Já o presidente e candidato à reeleição, Jair Bolsonaro (PL), que terminou o primeiro turno em segundo lugar, com cerca de 51 milhões de votos, foi o mais votado em apenas 26 desses municípios (2,59%), com uma média de 37% dos votos. Os números apontam que a estratégia do governo Bolsonaro de usar a ampliação do benefício do Auxílio Brasil e outros benefícios sociais para famílias de baixa renda para angariar votos não funcionou como o planejado.
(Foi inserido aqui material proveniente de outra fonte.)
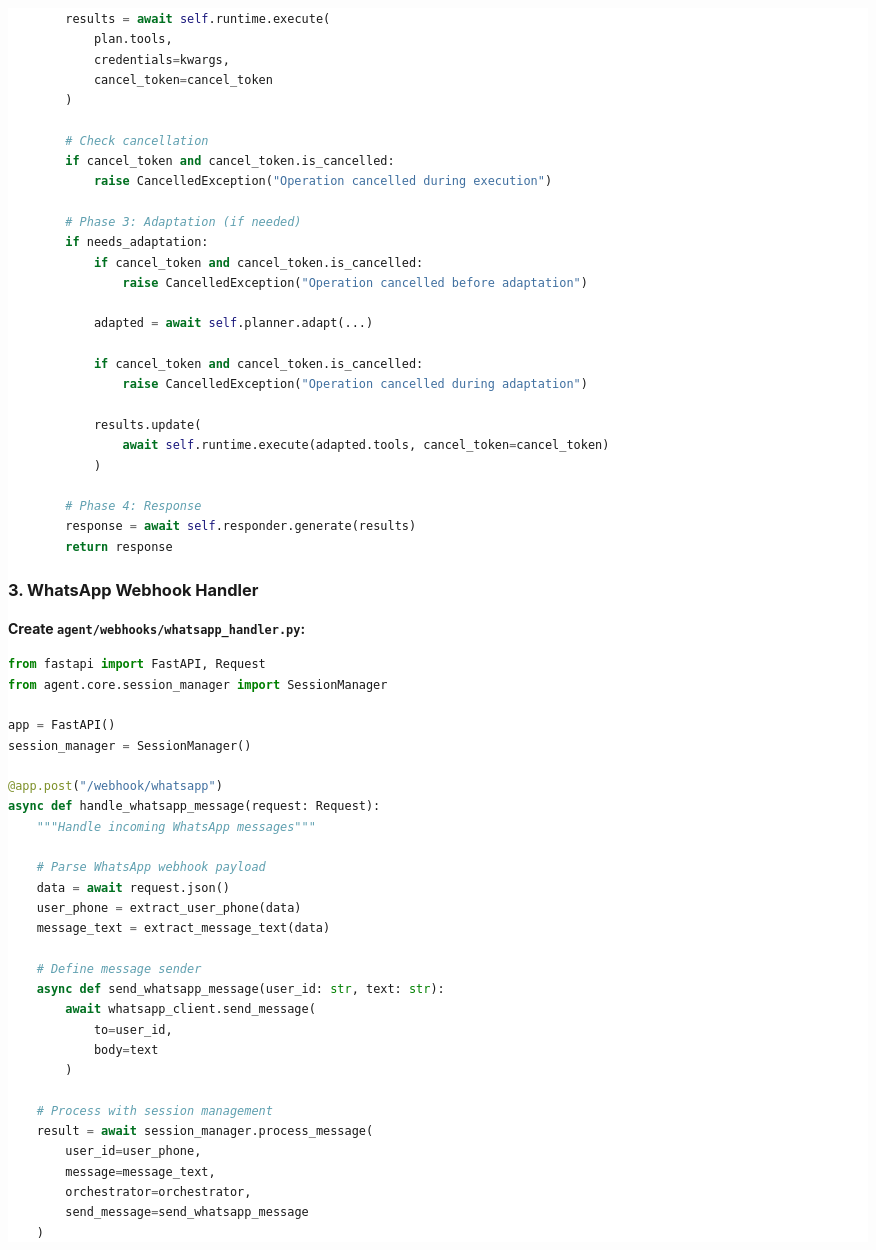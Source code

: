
 ```python
        results = await self.runtime.execute(
            plan.tools,
            credentials=kwargs,
            cancel_token=cancel_token
        )

        # Check cancellation
        if cancel_token and cancel_token.is_cancelled:
            raise CancelledException("Operation cancelled during execution")

        # Phase 3: Adaptation (if needed)
        if needs_adaptation:
            if cancel_token and cancel_token.is_cancelled:
                raise CancelledException("Operation cancelled before adaptation")

            adapted = await self.planner.adapt(...)

            if cancel_token and cancel_token.is_cancelled:
                raise CancelledException("Operation cancelled during adaptation")

            results.update(
                await self.runtime.execute(adapted.tools, cancel_token=cancel_token)
            )

        # Phase 4: Response
        response = await self.responder.generate(results)
        return response
```

### 3. WhatsApp Webhook Handler
**Create `agent/webhooks/whatsapp_handler.py`:**

```python
from fastapi import FastAPI, Request
from agent.core.session_manager import SessionManager

app = FastAPI()
session_manager = SessionManager()

@app.post("/webhook/whatsapp")
async def handle_whatsapp_message(request: Request):
    """Handle incoming WhatsApp messages"""

    # Parse WhatsApp webhook payload
    data = await request.json()
    user_phone = extract_user_phone(data)
    message_text = extract_message_text(data)

    # Define message sender
    async def send_whatsapp_message(user_id: str, text: str):
        await whatsapp_client.send_message(
            to=user_id,
            body=text
        )

    # Process with session management
    result = await session_manager.process_message(
        user_id=user_phone,
        message=message_text,
        orchestrator=orchestrator,
        send_message=send_whatsapp_message
    )

```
O cientista político Leandro Consentino, professor do Insper, destaca que, mesmo que exista uma correlação aparente entre a pobreza da cidade e a votação para Lula, não é possível avaliar esse fator como o único determinante, uma vez que outras variáveis, como religião, devem ser consideradas.

Ele lembra a análise do professor André Singer, da Universidade de São Paulo (USP), sobre a trajetória do lulismo, demonstrando que houve uma mudança de padrão de voto no decorrer do tempo. Segundo Consentino, ao longo das candidaturas de Lula, o PT deixou de ser um movimento fortemente associado à classe média e à chamada esquerda universitária para, a partir de 2006, depois das políticas de transferência de renda, como Bolsa Família, passar a representar o voto de parte da população mais vulnerável.

Contudo, lembra o cientista político, há um forte caráter de identificação personalista. "É o voto no Lula e não necessariamente no PT. E foram três candidaturas petistas, duas da Dilma Rousseff e uma do Fernando Haddad. Agora, com a volta do Lula como o rosto do PT, essa associação ressurge", disse. Para Consentino, a baixa votação de Bolsonaro nas cidades mais pobres pode significar uma rejeição por parte dos mais vulneráveis, que não se sentiram representados por suas políticas.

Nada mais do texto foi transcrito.